Rendered images with source text:
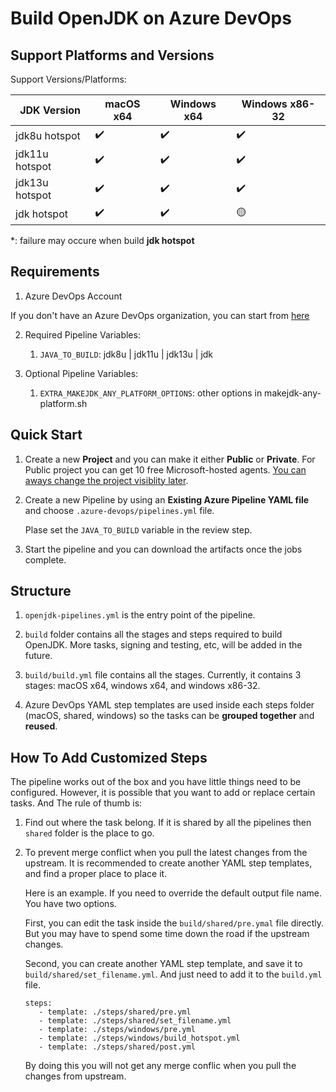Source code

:# Build OpenJDK on Azure DevOps

## Support Platforms and Versions

Support Versions/Platforms:

| JDK Version    | macOS x64 | Windows x64 | Windows x86-32 |
| -------------- | --------- | ----------- | -------------- |
| jdk8u hotspot  | ✔️        | ✔️          | ✔️             |
| jdk11u hotspot | ✔️        | ✔️          | ✔️             |
| jdk13u hotspot | ✔️        | ✔️          | ✔️             |
| jdk hotspot    | ✔️        | ✔️          | 🟡             |


*: failure may occure when build **jdk hotspot**


## Requirements

1. Azure DevOps Account

If you don't have an Azure DevOps organization, you can start from
[here][azdo_main]

2. Required Pipeline Variables:

    1. `JAVA_TO_BUILD`: jdk8u | jdk11u | jdk13u | jdk

3. Optional Pipeline Variables:

    1. `EXTRA_MAKEJDK_ANY_PLATFORM_OPTIONS`: other options in makejdk-any-platform.sh

## Quick Start

1. Create a new **Project** and you can make it either **Public** or **Private**.
   For Public project you can get 10 free Microsoft-hosted agents.
   [You can aways change the project visiblity later][azdo_make_project_public].

2. Create a new Pipeline by using an **Existing Azure Pipeline YAML file**
   and choose `.azure-devops/pipelines.yml` file.
   
   Plase set the `JAVA_TO_BUILD` variable in the review step.

3. Start the pipeline and you can download the artifacts once the jobs complete.

## Structure

1. `openjdk-pipelines.yml` is the entry point of the pipeline.

2. `build` folder contains all the stages and steps required to build OpenJDK.
   More tasks, signing and testing, etc, will be added in the future.

3. `build/build.yml` file contains all the stages.
   Currently, it contains 3 stages: macOS x64, windows x64, and windows x86-32.

4. Azure DevOps YAML step templates are used inside each steps folder (macOS, shared, windows)
   so the tasks can be **grouped together** and **reused**.

## How To Add Customized Steps

The pipeline works out of the box and you have little things need to be configured.
However, it is possible that you want to add or replace certain tasks.
And The rule of thumb is:

1. Find out where the task belong.
   If it is shared by all the pipelines then `shared` folder is the place to go.

2. To prevent merge conflict when you pull the latest changes from the upstream.
   It is recommended to create another YAML step templates, and find a proper place to place it.
   
   Here is an example. If you need to override the default output file name. You have two options.

   First, you can edit the task inside the `build/shared/pre.ymal` file directly.
   But you may have to spend some time down the road if the upstream changes.

   Second, you can create another YAML step template, and save it to `build/shared/set_filename.yml`.
   And just need to add it to the `build.yml` file.

   ```
   steps:
      - template: ./steps/shared/pre.yml
      - template: ./steps/shared/set_filename.yml
      - template: ./steps/windows/pre.yml
      - template: ./steps/windows/build_hotspot.yml
      - template: ./steps/shared/post.yml
   ```

   By doing this you will not get any merge conflic when you pull the changes from upstream.

<!--- 
Links.
--->
[azdo_main]: https://azure.microsoft.com/en-ca/services/devops/
[azdo_make_project_public]: https://docs.microsoft.com/en-us/azure/devops/organizations/public/make-project-public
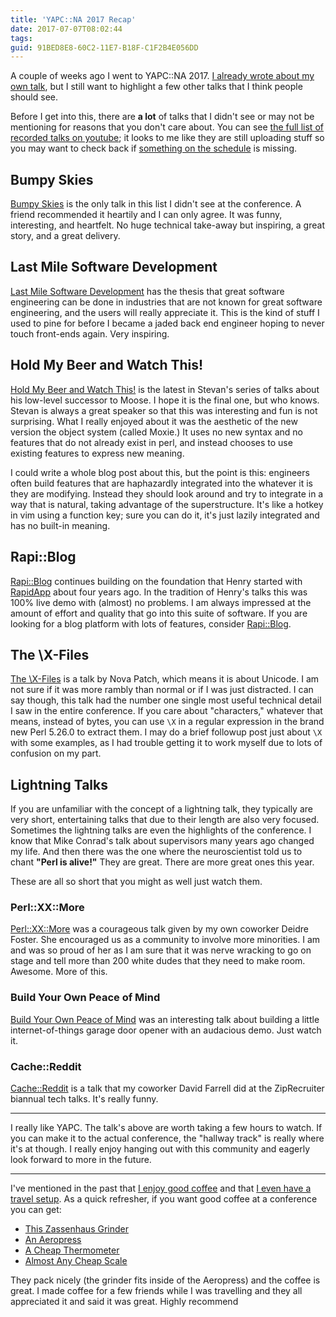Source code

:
 ```yaml
---
title: 'YAPC::NA 2017 Recap'
date: 2017-07-07T08:02:44
tags: 
guid: 91BED8E8-60C2-11E7-B18F-C1F2B4E056DD
---
```

A couple of weeks ago I went to YAPC::NA 2017.  [I already wrote about my own
talk][last], but I still want to highlight a few other talks that I think people
should see.

<!--more-->

Before I get into this, there are **a lot** of talks that I didn't see or may
not be mentioning for reasons that you don't care about.  You can see [the full
list of recorded talks on youtube][recorded]; it looks to me like they are still
uploading stuff so you may want to check back if [something on the
schedule][sched] is missing.

## Bumpy Skies

[Bumpy Skies][skiesyt] is the only talk in this list I didn't see at the
conference.  A friend recommended it heartily and I can only agree.  It was
funny, interesting, and heartfelt.  No huge technical take-away but inspiring, a
great story, and a great delivery.

## Last Mile Software Development

[Last Mile Software Development][lastyt] has the thesis that great software
engineering can be done in industries that are not known for great software
engineering, and the users will really appreciate it.  This is the kind of stuff
I used to pine for before I became a jaded back end engineer hoping to never
touch front-ends again.  Very inspiring.

## Hold My Beer and Watch This!

[Hold My Beer and Watch This!][beeryt] is the latest in Stevan's series of talks
about his low-level successor to Moose.  I hope it is the final one, but who
knows.  Stevan is always a great speaker so that this was interesting and fun is
not surprising.  What I really enjoyed about it was the aesthetic of the new
version the object system (called Moxie.)  It uses no new syntax and no features
that do not already exist in perl, and instead chooses to use existing features
to express new meaning.

I could write a whole blog post about this, but the point is this: engineers
often build features that are haphazardly integrated into the whatever it is
they are modifying. Instead they should look around and try to integrate in a
way that is natural, taking advantage of the superstructure.  It's like a hotkey
in vim using a function key; sure you can do it, it's just lazily integrated and
has no built-in meaning.

## Rapi::Blog

[Rapi::Blog][rapiyt] continues building on the foundation that Henry started
with [RapidApp][rapidapp] about four years ago.  In the tradition of Henry's
talks this was 100% live demo with (almost) no problems.  I am always impressed
at the amount of effort and quality that go into this suite of software.  If you
are looking for a blog platform with lots of features, consider
[Rapi::Blog][blog].

## The \X-Files

[The \X-Files][xyt] is a talk by Nova Patch, which means it is about Unicode.  I
am not sure if it was more rambly than normal or if I was just distracted.  I
can say though, this talk had the number one single most useful technical detail
I saw in the entire conference.  If you care about "characters," whatever that
means, instead of bytes, you can use `\X` in a regular expression in the brand
new Perl 5.26.0 to extract them.  I may do a brief followup post just about `\X`
with some examples, as I had trouble getting it to work myself due to lots of
confusion on my part.

## Lightning Talks

If you are unfamiliar with the concept of a lightning talk, they typically are
very short, entertaining talks that due to their length are also very focused.
Sometimes the lightning talks are even the highlights of the conference. I know
that Mike Conrad's talk about supervisors many years ago changed my life. And
then there was the one where the neuroscientist told us to chant **"Perl is
alive!"**  They are great.  There are more great ones this year.

These are all so short that you might as well just watch them.

### Perl::XX::More

[Perl::XX::More][psayt] was a courageous talk given by my own coworker Deidre
Foster.  She encouraged us as a community to involve more minorities.  I am and
was so proud of her as I am sure that it was nerve wracking to go on stage and
tell more than 200 white dudes that they need to make room.  Awesome.  More of
this.

### Build Your Own Peace of Mind

[Build Your Own Peace of Mind][demoyt] was an interesting talk about building a
little internet-of-things garage door opener with an audacious demo.  Just watch
it.

### Cache::Reddit

[Cache::Reddit][cacheyt] is a talk that my coworker David Farrell did at the
ZipRecruiter biannual tech talks.  It's really funny.

---

I really like YAPC.  The talk's above are worth taking a few hours to watch.  If
you can make it to the actual conference, the "hallway track" is really where
it's at though.  I really enjoy hanging out with this community and eagerly look
forward to more in the future.

---

I've mentioned in the past that [I enjoy good coffee][coffee] and that [I even
have a travel setup][travel].  As a quick refresher, if you want good coffee at
a conference you can get:

 * <a target="_blank" href="https://www.amazon.com/gp/product/B004YIBVZM/ref=as_li_tl?ie=UTF8&camp=1789&creative=9325&creativeASIN=B004YIBVZM&linkCode=as2&tag=afoolishmanif-20&linkId=84ee2fe0e42c1d561709230110c97d6f">This Zassenhaus Grinder</a><img src="//ir-na.amazon-adsystem.com/e/ir?t=afoolishmanif-20&l=am2&o=1&a=B004YIBVZM" width="1" height="1" border="0" alt="" style="border:none !important; margin:0px !important;" />
 * <a target="_blank" href="https://www.amazon.com/gp/product/B0047BIWSK/ref=as_li_tl?ie=UTF8&camp=1789&creative=9325&creativeASIN=B0047BIWSK&linkCode=as2&tag=afoolishmanif-20&linkId=cf9d9dbf2d439a8bd7cef342923f96da">An Aeropress</a><img src="//ir-na.amazon-adsystem.com/e/ir?t=afoolishmanif-20&l=am2&o=1&a=B0047BIWSK" width="1" height="1" border="0" alt="" style="border:none !important; margin:0px !important;" />
 * <a target="_blank" href="https://www.amazon.com/gp/product/B00004XSC4/ref=as_li_tl?ie=UTF8&camp=1789&creative=9325&creativeASIN=B00004XSC4&linkCode=as2&tag=afoolishmanif-20&linkId=cf82eafce51f3e65725f76d355e7fb44">A Cheap Thermometer</a><img src="//ir-na.amazon-adsystem.com/e/ir?t=afoolishmanif-20&l=am2&o=1&a=B00004XSC4" width="1" height="1" border="0" alt="" style="border:none !important; margin:0px !important;" />
 * <a target="_blank" href="https://www.amazon.com/gp/product/B003STEJ4S/ref=as_li_tl?ie=UTF8&camp=1789&creative=9325&creativeASIN=B003STEJ4S&linkCode=as2&tag=afoolishmanif-20&linkId=3e09174fc08debd659c2361682ce0dd7">Almost Any Cheap Scale</a><img src="//ir-na.amazon-adsystem.com/e/ir?t=afoolishmanif-20&l=am2&o=1&a=B003STEJ4S" width="1" height="1" border="0" alt="" style="border:none !important; margin:0px !important;" />

They pack nicely (the grinder fits inside of the Aeropress) and the coffee is
great.  I made coffee for a few friends while I was travelling and they all
appreciated it and said it was great.  Highly recommend

[last]: /posts/scalability-reliability-and-performance-at-ziprecruiter/
[lastyt]: https://www.youtube.com/watch?v=Kdc9sj8P9Ys
[demoyt]: https://www.youtube.com/watch?v=aJc5yYONBBc
[cacheyt]: https://www.youtube.com/watch?v=ZT4BJEIu-SY
[psayt]: https://www.youtube.com/watch?v=7N3dR2y3Fi8
[rapiyt]: https://www.youtube.com/watch?v=5s_eSYwXDwM
[beeryt]: https://www.youtube.com/watch?v=w5U7eoeuO90
[xyt]: https://www.youtube.com/watch?v=m7HJ0W5wft0
[recorded]: https://www.youtube.com/playlist?list=PLA9_Hq3zhoFxdSVDA4v9Af3iutQxLI14m
[sched]: www.perlconference.us/tpc-2017-dc/talks/
[skiesyt]: https://www.youtube.com/watch?v=N4JNYCjerNM
[rapidapp]: https://metacpan.org/pod/RapidApp
[blog]: https://metacpan.org/pod/Rapi::Blog
[travel]: /posts/diy-coffee-roasting-and-coffee-setup/#travel-setup
[coffee]: /posts/diy-coffee-roasting-and-coffee-setup/

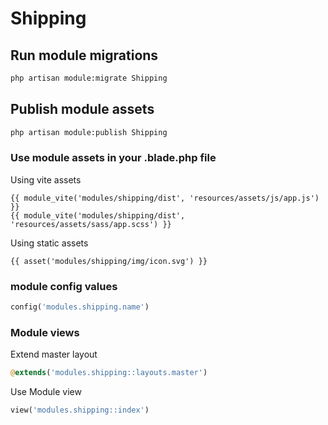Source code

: # Shipping



## Run module migrations

```sh
php artisan module:migrate Shipping
```



## Publish module assets

```sh
php artisan module:publish Shipping
```




### Use module assets in your .blade.php file

Using vite assets
```blade
{{ module_vite('modules/shipping/dist', 'resources/assets/js/app.js') }}
{{ module_vite('modules/shipping/dist', 'resources/assets/sass/app.scss') }}
```


Using static assets
```blade
{{ asset('modules/shipping/img/icon.svg') }}
 ```

### module config values
```php
config('modules.shipping.name')
```



### Module views

Extend master layout

```php
@extends('modules.shipping::layouts.master')
```

Use Module view

```php
view('modules.shipping::index')
```
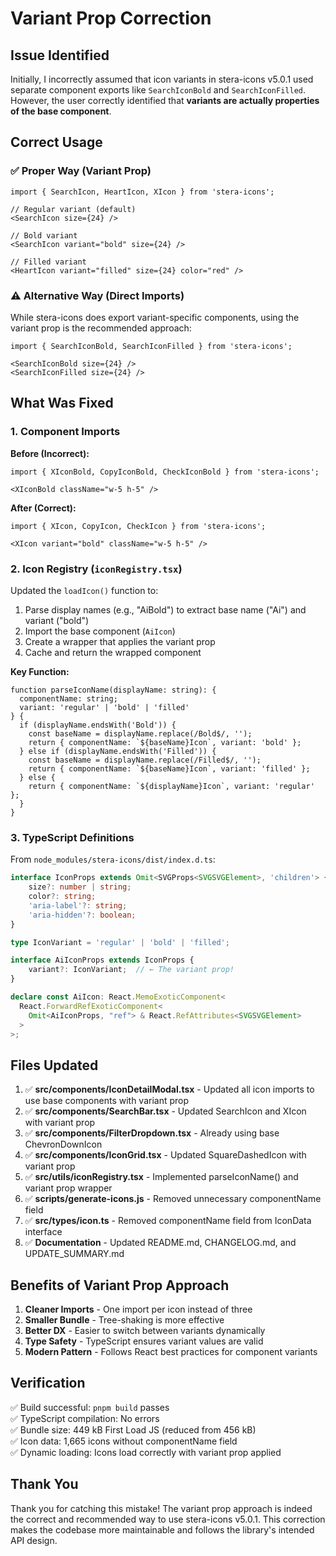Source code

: # Variant Prop Correction

## Issue Identified
Initially, I incorrectly assumed that icon variants in stera-icons v5.0.1 used separate component exports like `SearchIconBold` and `SearchIconFilled`. However, the user correctly identified that **variants are actually properties of the base component**.

## Correct Usage

### ✅ Proper Way (Variant Prop)
```tsx
import { SearchIcon, HeartIcon, XIcon } from 'stera-icons';

// Regular variant (default)
<SearchIcon size={24} />

// Bold variant
<SearchIcon variant="bold" size={24} />

// Filled variant
<HeartIcon variant="filled" size={24} color="red" />
```

### ⚠️ Alternative Way (Direct Imports)
While stera-icons does export variant-specific components, using the variant prop is the recommended approach:
```tsx
import { SearchIconBold, SearchIconFilled } from 'stera-icons';

<SearchIconBold size={24} />
<SearchIconFilled size={24} />
```

## What Was Fixed

### 1. Component Imports
**Before (Incorrect):**
```tsx
import { XIconBold, CopyIconBold, CheckIconBold } from 'stera-icons';

<XIconBold className="w-5 h-5" />
```

**After (Correct):**
```tsx
import { XIcon, CopyIcon, CheckIcon } from 'stera-icons';

<XIcon variant="bold" className="w-5 h-5" />
```

### 2. Icon Registry (`iconRegistry.tsx`)
Updated the `loadIcon()` function to:
1. Parse display names (e.g., "AiBold") to extract base name ("Ai") and variant ("bold")
2. Import the base component (`AiIcon`)
3. Create a wrapper that applies the variant prop
4. Cache and return the wrapped component

**Key Function:**
```tsx
function parseIconName(displayName: string): { 
  componentName: string; 
  variant: 'regular' | 'bold' | 'filled' 
} {
  if (displayName.endsWith('Bold')) {
    const baseName = displayName.replace(/Bold$/, '');
    return { componentName: `${baseName}Icon`, variant: 'bold' };
  } else if (displayName.endsWith('Filled')) {
    const baseName = displayName.replace(/Filled$/, '');
    return { componentName: `${baseName}Icon`, variant: 'filled' };
  } else {
    return { componentName: `${displayName}Icon`, variant: 'regular' };
  }
}
```

### 3. TypeScript Definitions
From `node_modules/stera-icons/dist/index.d.ts`:
```typescript
interface IconProps extends Omit<SVGProps<SVGSVGElement>, 'children'> {
    size?: number | string;
    color?: string;
    'aria-label'?: string;
    'aria-hidden'?: boolean;
}

type IconVariant = 'regular' | 'bold' | 'filled';

interface AiIconProps extends IconProps {
    variant?: IconVariant;  // ← The variant prop!
}

declare const AiIcon: React.MemoExoticComponent<
  React.ForwardRefExoticComponent<
    Omit<AiIconProps, "ref"> & React.RefAttributes<SVGSVGElement>
  >
>;
```

## Files Updated

1. ✅ **src/components/IconDetailModal.tsx** - Updated all icon imports to use base components with variant prop
2. ✅ **src/components/SearchBar.tsx** - Updated SearchIcon and XIcon with variant prop
3. ✅ **src/components/FilterDropdown.tsx** - Already using base ChevronDownIcon
4. ✅ **src/components/IconGrid.tsx** - Updated SquareDashedIcon with variant prop
5. ✅ **src/utils/iconRegistry.tsx** - Implemented parseIconName() and variant prop wrapper
6. ✅ **scripts/generate-icons.js** - Removed unnecessary componentName field
7. ✅ **src/types/icon.ts** - Removed componentName field from IconData interface
8. ✅ **Documentation** - Updated README.md, CHANGELOG.md, and UPDATE_SUMMARY.md

## Benefits of Variant Prop Approach

1. **Cleaner Imports** - One import per icon instead of three
2. **Smaller Bundle** - Tree-shaking is more effective
3. **Better DX** - Easier to switch between variants dynamically
4. **Type Safety** - TypeScript ensures variant values are valid
5. **Modern Pattern** - Follows React best practices for component variants

## Verification

✅ Build successful: `pnpm build` passes  
✅ TypeScript compilation: No errors  
✅ Bundle size: 449 kB First Load JS (reduced from 456 kB)  
✅ Icon data: 1,665 icons without componentName field  
✅ Dynamic loading: Icons load correctly with variant prop applied

## Thank You

Thank you for catching this mistake! The variant prop approach is indeed the correct and recommended way to use stera-icons v5.0.1. This correction makes the codebase more maintainable and follows the library's intended API design.

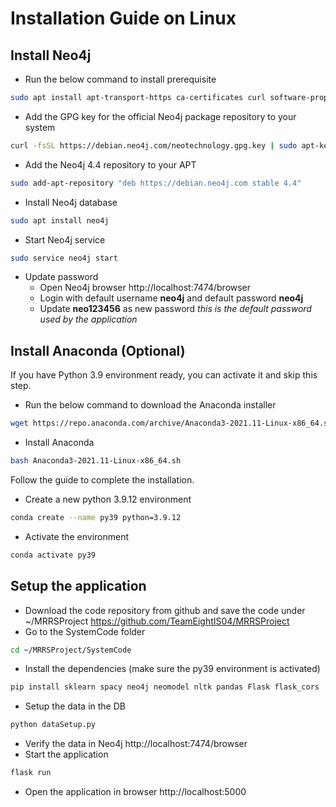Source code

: # Installation Guide on Linux

## Install Neo4j

- Run the below command to install prerequisite

```bash
sudo apt install apt-transport-https ca-certificates curl software-properties-common
```

- Add the GPG key for the official Neo4j package repository to your system

```bash
curl -fsSL https://debian.neo4j.com/neotechnology.gpg.key | sudo apt-key add -
```

- Add the Neo4j 4.4 repository to your APT

```bash
sudo add-apt-repository "deb https://debian.neo4j.com stable 4.4"
```

- Install Neo4j database

```bash
sudo apt install neo4j
```

- Start Neo4j service

```bash
sudo service neo4j start
```

- Update password
  - Open Neo4j browser http://localhost:7474/browser
  - Login with default username **neo4j** and default password **neo4j**
  - Update **neo123456** as new password _this is the default password used by the application_

## Install Anaconda (Optional)

If you have Python 3.9 environment ready, you can activate it and skip this step.

- Run the below command to download the Anaconda installer

```bash
wget https://repo.anaconda.com/archive/Anaconda3-2021.11-Linux-x86_64.sh
```

- Install Anaconda

```bash
bash Anaconda3-2021.11-Linux-x86_64.sh
```

Follow the guide to complete the installation.

- Create a new python 3.9.12 environment

```bash
conda create --name py39 python=3.9.12
```

- Activate the environment

```bash
conda activate py39
```

## Setup the application

- Download the code repository from github and save the code under ~/MRRSProject https://github.com/TeamEightIS04/MRRSProject
- Go to the SystemCode folder

```bash
cd ~/MRRSProject/SystemCode
```

- Install the dependencies (make sure the py39 environment is activated)

```bash
pip install sklearn spacy neo4j neomodel nltk pandas Flask flask_cors
```

- Setup the data in the DB

```bash
python dataSetup.py
```

- Verify the data in Neo4j http://localhost:7474/browser
- Start the application

```bash
flask run
```

- Open the application in browser http://localhost:5000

▸ Aim of the task: Each line in the entries above that includes the string "below" should be extracted.

▸ Solution:
- Run the below command to install prerequisite
- Run the below command to download the Anaconda installer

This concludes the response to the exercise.